Sincèrement, je me demande quelle est la conduite que j'aurais dû tenir, et je ne puis me répondre clairement. Notre vieille amitié plaidait pour la «pauvre petite»... mais cet acharnement dans la mauvaise voie!

«Pauvre petite», elle n'aurait pas fait volontiers de la peine à son pire ennemi; elle était charitable et douce, et savait toujours excuser les autres! Et, se révoltant contre toute légèreté... tandis que sa conduite à elle était des plus coupables.
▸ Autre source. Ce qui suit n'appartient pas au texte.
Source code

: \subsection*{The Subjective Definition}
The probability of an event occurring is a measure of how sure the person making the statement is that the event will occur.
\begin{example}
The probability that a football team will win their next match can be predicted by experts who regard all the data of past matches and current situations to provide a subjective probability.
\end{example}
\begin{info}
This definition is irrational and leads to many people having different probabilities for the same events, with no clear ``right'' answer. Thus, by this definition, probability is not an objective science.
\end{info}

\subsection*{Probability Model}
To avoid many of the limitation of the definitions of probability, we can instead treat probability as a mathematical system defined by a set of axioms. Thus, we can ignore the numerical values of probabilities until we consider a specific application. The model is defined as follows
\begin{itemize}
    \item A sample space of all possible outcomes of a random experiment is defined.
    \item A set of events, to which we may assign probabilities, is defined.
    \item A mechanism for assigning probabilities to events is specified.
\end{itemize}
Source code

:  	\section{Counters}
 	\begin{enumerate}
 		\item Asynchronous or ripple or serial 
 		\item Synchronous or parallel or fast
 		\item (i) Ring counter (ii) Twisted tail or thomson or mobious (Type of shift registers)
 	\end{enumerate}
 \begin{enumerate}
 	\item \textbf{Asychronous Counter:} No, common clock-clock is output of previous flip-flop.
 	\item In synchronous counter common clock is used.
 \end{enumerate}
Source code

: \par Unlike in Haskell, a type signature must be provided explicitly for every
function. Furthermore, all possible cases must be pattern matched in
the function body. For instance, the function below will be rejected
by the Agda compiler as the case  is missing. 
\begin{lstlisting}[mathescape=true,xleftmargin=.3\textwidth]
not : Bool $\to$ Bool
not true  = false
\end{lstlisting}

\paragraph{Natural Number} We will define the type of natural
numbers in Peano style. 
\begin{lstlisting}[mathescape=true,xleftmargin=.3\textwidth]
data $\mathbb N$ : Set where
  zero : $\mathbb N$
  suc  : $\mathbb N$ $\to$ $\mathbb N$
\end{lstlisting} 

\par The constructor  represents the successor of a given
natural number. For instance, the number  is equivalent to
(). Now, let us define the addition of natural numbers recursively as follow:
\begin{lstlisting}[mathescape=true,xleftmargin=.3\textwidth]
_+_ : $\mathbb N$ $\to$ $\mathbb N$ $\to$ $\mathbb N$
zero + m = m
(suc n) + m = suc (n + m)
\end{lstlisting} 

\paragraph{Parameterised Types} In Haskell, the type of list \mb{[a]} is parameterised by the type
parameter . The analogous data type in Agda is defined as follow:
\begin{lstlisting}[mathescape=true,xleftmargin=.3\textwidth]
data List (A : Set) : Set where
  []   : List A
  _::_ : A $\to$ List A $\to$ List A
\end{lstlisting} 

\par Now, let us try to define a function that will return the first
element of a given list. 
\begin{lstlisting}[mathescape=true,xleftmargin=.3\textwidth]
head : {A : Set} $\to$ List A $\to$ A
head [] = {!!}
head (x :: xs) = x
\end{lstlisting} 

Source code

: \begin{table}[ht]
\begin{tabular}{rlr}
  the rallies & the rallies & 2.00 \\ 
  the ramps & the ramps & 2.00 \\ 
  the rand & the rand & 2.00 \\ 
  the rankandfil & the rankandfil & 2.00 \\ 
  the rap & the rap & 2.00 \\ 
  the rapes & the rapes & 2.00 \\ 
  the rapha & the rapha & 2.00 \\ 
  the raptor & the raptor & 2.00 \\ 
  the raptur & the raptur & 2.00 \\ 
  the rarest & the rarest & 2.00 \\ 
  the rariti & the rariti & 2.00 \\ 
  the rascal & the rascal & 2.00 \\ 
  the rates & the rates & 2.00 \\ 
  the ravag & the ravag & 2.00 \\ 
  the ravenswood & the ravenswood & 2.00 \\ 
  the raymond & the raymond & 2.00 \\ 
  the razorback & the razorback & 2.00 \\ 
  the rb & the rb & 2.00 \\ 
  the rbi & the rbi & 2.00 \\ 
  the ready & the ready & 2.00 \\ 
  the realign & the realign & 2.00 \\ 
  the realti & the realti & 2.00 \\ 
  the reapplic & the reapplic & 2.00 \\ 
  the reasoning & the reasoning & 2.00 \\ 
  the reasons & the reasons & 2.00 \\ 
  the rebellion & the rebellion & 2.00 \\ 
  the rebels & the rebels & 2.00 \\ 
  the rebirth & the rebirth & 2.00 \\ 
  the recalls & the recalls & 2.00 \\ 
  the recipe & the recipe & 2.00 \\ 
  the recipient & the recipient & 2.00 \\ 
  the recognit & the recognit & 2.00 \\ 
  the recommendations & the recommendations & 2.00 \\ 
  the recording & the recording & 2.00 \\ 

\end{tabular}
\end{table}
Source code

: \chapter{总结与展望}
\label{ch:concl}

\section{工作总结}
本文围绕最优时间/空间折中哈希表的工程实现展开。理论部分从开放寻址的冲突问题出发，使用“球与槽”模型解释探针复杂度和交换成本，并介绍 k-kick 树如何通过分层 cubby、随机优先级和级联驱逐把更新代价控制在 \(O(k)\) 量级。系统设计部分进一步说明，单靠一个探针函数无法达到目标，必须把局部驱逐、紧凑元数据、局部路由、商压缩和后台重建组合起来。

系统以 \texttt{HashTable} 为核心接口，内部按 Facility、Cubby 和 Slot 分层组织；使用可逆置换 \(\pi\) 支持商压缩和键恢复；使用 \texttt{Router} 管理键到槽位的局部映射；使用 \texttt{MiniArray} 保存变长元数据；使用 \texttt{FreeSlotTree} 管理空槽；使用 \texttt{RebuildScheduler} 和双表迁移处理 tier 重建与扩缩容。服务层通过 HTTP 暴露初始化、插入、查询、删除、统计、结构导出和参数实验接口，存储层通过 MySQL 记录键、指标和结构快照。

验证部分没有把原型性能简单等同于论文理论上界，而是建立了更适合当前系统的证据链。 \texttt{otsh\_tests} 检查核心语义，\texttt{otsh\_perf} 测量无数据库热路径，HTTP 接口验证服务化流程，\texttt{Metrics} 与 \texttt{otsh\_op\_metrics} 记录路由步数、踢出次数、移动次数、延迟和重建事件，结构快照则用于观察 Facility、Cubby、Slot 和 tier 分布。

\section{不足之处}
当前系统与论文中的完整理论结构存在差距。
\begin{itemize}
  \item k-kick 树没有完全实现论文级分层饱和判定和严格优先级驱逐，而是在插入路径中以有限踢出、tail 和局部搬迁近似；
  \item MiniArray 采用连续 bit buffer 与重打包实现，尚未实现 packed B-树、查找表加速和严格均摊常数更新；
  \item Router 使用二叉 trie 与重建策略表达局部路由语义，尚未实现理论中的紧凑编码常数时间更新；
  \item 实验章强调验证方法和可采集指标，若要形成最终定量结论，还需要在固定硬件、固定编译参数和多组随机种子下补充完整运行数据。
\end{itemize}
C'est qu'elle avait fini par se persuader à elle-même, que le sort seul était responsable. Si son mari eût été plus habile à la prendre, c'est lui qu'elle aurait aimé! Si dom Pedro ne s'était pas acharné à la persécuter de son amour, elle ne l'aurait point écouté; la preuve, c'est qu'elle l'avait d'abord repoussé. Lui, son unique tendresse, elle ne l'avait jamais trahi; elle ne le trahirait jamais, elle en était sûre. Ce n'était donc pas sa faute! disait-elle. Est-on maître de ses sentiments?

Mais lorsque le déshonneur absolu, par sa maternité illégitime, se dressa devant elle, ce fut une révolte complète contre l'humanité tout entière, et surtout contre Dieu. Mais là, il n'y avait plus de lutte possible; la nature l'emportait sur sa volonté et elle en arrivait à justifier le suicide. Elle voulait légitimer la mort avant de l'appeler à elle, comme elle s'était imaginé avoir légitimé sa vie! Pauvre petite, avec quelle inconscience, elle a galvaudé son existence! Elle lui était offerte si simple et si facile! Elle ne lui a pas suffi, et elle a piétiné sur son bonheur pour une ombre de satisfaction; aussi n'a-t-elle éprouvé qu'un écœurement d'elle-même, et sa dernière heure a sonné dans un élan de désespoir!


Il y avait longtemps relativement que nous ne nous étions vues; instinctivement je m'en éloignais et, quoique je ne croie pas aux pressentiments, un soir que j'étais plus inquiète sur son compte, je me rendis chez elle et la trouvai par hasard seule. Son mari était au théâtre, sa mère absente, je vis qu'elle avait pleuré, je ne lui en demandai pas la cause, pensant trop bien la deviner; elle me prit la main silencieusement, ce fut son unique bonjour.

—Si je te faisais demander au milieu de la nuit, viendrais-tu? me dit-elle.

—Pourquoi pas? répondis-je étonnée de cette question.

—Merci, Jeanne, tu es une vraie amie, toi.